> **Record extracts**:

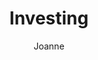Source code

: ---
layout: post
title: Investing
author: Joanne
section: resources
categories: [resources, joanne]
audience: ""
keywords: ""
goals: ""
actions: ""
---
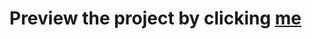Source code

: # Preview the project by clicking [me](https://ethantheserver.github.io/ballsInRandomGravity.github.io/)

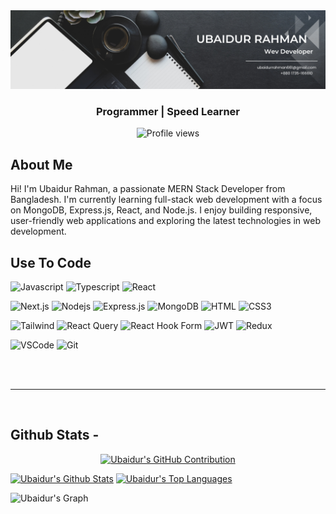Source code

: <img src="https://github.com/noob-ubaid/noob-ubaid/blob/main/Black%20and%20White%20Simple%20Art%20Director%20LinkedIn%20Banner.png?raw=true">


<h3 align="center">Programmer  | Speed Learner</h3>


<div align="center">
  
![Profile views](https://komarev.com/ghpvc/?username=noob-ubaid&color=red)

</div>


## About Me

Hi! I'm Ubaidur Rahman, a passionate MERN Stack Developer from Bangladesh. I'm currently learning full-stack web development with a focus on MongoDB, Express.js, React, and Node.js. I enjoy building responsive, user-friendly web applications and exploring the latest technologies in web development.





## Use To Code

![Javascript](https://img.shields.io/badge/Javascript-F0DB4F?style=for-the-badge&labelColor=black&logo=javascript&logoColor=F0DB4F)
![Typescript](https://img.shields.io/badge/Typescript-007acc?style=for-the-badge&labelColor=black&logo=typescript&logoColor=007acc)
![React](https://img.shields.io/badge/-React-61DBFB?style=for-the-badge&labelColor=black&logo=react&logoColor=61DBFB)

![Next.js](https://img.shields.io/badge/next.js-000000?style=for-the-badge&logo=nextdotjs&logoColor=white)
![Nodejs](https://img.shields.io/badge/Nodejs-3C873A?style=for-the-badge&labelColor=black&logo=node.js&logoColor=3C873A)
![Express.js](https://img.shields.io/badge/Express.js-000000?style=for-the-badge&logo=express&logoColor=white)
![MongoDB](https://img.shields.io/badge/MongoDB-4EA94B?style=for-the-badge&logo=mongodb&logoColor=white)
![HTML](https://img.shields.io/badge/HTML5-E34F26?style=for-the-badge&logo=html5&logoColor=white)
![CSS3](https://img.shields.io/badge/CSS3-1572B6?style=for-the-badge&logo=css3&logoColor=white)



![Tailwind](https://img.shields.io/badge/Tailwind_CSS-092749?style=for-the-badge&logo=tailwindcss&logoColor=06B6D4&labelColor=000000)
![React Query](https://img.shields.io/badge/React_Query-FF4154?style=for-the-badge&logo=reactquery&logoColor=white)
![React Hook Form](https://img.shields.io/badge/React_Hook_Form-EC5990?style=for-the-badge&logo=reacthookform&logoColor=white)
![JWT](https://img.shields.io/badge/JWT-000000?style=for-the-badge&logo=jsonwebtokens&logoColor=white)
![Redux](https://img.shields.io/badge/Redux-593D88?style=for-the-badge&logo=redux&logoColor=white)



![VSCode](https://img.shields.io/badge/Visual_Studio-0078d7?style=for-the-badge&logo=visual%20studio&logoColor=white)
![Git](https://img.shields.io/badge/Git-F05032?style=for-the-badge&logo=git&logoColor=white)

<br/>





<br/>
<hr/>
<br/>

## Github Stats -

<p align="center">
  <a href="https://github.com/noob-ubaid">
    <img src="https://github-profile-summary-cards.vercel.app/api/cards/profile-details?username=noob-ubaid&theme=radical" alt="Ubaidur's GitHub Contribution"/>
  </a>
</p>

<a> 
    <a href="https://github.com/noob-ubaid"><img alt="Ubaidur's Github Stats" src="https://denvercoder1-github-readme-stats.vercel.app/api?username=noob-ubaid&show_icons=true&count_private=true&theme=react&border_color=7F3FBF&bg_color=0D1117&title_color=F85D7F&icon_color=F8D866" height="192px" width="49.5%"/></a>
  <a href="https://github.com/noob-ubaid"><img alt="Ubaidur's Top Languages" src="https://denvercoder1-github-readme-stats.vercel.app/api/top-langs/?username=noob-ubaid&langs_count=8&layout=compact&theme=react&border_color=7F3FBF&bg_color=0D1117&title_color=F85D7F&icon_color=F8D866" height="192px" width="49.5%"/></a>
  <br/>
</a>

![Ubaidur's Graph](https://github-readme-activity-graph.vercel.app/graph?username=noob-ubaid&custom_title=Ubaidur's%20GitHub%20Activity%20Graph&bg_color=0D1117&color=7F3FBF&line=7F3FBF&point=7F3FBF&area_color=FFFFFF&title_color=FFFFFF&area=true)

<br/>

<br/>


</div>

> **Try it**: Pull every line containing "readme" out of the material and copy it.

> **Answer box**:
    <a href="https://github.com/noob-ubaid"><img alt="Ubaidur's Github Stats" src="https://denvercoder1-github-readme-stats.vercel.app/api?username=noob-ubaid&show_icons=true&count_private=true&theme=react&border_color=7F3FBF&bg_color=0D1117&title_color=F85D7F&icon_color=F8D866" height="192px" width="49.5%"/></a>
  <a href="https://github.com/noob-ubaid"><img alt="Ubaidur's Top Languages" src="https://denvercoder1-github-readme-stats.vercel.app/api/top-langs/?username=noob-ubaid&langs_count=8&layout=compact&theme=react&border_color=7F3FBF&bg_color=0D1117&title_color=F85D7F&icon_color=F8D866" height="192px" width="49.5%"/></a>
![Ubaidur's Graph](https://github-readme-activity-graph.vercel.app/graph?username=noob-ubaid&custom_title=Ubaidur's%20GitHub%20Activity%20Graph&bg_color=0D1117&color=7F3FBF&line=7F3FBF&point=7F3FBF&area_color=FFFFFF&title_color=FFFFFF&area=true)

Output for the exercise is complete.